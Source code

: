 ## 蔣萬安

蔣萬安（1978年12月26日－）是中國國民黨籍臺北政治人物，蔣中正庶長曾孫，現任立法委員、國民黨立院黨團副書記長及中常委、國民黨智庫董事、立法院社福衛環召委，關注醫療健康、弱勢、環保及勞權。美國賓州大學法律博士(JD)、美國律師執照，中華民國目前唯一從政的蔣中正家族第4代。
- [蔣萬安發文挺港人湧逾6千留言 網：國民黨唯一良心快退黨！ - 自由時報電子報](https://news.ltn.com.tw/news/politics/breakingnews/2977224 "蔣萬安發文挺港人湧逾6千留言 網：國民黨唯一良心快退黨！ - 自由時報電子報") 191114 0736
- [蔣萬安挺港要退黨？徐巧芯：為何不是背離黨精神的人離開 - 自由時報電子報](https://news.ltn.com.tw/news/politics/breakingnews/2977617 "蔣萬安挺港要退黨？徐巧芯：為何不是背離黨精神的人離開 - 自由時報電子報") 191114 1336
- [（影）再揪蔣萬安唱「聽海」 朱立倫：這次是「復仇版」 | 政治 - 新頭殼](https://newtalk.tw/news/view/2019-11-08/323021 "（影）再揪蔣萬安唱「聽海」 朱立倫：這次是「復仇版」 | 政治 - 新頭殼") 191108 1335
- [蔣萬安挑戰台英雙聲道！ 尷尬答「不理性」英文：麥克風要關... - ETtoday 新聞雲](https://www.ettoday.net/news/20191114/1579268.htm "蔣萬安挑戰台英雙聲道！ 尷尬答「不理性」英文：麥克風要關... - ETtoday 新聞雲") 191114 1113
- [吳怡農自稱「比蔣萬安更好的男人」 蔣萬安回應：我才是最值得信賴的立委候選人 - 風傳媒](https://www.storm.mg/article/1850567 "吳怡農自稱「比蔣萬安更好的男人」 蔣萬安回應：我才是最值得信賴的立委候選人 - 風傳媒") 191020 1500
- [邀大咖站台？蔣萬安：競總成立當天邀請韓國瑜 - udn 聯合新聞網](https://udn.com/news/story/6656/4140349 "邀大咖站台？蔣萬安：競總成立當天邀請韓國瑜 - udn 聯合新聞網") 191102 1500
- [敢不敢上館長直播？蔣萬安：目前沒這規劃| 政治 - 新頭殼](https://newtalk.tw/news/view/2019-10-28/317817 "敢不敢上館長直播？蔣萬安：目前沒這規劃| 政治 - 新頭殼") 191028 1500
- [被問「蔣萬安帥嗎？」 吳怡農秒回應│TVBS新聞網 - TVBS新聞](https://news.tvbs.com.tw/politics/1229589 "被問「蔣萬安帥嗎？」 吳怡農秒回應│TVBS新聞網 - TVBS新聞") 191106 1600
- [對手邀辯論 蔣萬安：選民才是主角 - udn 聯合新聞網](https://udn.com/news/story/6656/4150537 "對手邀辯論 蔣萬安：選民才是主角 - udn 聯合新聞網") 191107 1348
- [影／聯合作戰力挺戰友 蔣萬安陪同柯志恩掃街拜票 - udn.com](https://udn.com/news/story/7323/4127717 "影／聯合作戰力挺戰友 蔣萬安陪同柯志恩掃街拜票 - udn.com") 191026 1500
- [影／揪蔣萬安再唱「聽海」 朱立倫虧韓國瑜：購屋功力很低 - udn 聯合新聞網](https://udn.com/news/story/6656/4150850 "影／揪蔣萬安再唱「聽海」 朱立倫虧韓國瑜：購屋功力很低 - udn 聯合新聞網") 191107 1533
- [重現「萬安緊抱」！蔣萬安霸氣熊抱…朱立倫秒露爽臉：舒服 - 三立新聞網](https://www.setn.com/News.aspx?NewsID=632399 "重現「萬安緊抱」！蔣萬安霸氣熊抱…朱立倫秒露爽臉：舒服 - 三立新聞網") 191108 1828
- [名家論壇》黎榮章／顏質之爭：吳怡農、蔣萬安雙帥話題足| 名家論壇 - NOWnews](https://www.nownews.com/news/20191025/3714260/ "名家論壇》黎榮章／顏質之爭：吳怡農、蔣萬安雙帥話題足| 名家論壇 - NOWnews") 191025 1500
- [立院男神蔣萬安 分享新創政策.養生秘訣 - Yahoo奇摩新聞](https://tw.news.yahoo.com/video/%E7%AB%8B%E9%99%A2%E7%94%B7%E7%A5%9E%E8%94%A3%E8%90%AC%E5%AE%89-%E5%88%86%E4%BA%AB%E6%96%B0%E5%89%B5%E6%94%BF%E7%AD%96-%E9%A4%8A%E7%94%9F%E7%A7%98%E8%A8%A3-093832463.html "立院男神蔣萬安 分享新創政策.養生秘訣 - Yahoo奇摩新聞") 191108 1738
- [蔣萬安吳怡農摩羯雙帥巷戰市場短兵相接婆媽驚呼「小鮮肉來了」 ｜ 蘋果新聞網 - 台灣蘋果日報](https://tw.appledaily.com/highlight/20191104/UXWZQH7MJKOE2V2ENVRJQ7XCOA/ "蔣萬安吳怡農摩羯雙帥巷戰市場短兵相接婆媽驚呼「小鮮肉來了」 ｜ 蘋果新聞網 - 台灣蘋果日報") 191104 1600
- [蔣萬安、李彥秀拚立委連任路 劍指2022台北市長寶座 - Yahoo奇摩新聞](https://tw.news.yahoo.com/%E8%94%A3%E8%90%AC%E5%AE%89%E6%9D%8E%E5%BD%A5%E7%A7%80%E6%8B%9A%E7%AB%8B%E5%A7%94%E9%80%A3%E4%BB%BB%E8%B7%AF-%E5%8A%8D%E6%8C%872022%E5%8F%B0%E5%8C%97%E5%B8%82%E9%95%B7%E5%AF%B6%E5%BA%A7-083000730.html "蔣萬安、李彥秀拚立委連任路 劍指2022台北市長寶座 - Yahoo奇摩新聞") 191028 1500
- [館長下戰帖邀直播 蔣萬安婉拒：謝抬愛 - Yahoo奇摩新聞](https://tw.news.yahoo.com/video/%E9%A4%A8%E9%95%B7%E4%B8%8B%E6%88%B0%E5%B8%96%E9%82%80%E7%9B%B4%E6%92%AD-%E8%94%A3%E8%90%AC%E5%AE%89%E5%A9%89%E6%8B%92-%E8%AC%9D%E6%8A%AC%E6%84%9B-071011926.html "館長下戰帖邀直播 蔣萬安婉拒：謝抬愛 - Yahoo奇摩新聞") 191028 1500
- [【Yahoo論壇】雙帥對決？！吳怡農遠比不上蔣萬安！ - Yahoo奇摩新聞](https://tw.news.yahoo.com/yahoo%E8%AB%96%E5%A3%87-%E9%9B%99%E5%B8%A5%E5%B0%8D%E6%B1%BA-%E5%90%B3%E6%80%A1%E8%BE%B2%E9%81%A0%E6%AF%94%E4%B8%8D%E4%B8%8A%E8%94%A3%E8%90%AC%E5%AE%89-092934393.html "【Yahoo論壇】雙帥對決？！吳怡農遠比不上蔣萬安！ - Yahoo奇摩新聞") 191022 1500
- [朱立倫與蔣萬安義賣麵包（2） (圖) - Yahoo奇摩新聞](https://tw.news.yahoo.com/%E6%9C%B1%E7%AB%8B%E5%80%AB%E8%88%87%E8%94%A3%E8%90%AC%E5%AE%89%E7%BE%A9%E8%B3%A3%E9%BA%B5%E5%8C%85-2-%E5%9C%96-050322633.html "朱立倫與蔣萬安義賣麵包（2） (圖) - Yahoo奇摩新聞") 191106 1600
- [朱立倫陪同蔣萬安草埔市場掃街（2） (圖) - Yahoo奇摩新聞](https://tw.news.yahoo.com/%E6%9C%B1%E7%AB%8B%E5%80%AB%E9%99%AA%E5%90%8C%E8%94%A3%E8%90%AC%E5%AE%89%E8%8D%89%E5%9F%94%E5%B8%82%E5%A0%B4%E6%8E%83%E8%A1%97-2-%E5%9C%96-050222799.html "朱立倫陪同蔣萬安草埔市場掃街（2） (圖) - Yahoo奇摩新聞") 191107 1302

--------------------

• Task requirements:
If a line in the records contains the word "聯合新聞網", copy it out.

• The completed task:
- [邀大咖站台？蔣萬安：競總成立當天邀請韓國瑜 - udn 聯合新聞網](https://udn.com/news/story/6656/4140349 "邀大咖站台？蔣萬安：競總成立當天邀請韓國瑜 - udn 聯合新聞網") 191102 1500
- [對手邀辯論 蔣萬安：選民才是主角 - udn 聯合新聞網](https://udn.com/news/story/6656/4150537 "對手邀辯論 蔣萬安：選民才是主角 - udn 聯合新聞網") 191107 1348
- [影／揪蔣萬安再唱「聽海」 朱立倫虧韓國瑜：購屋功力很低 - udn 聯合新聞網](https://udn.com/news/story/6656/4150850 "影／揪蔣萬安再唱「聽海」 朱立倫虧韓國瑜：購屋功力很低 - udn 聯合新聞網") 191107 1533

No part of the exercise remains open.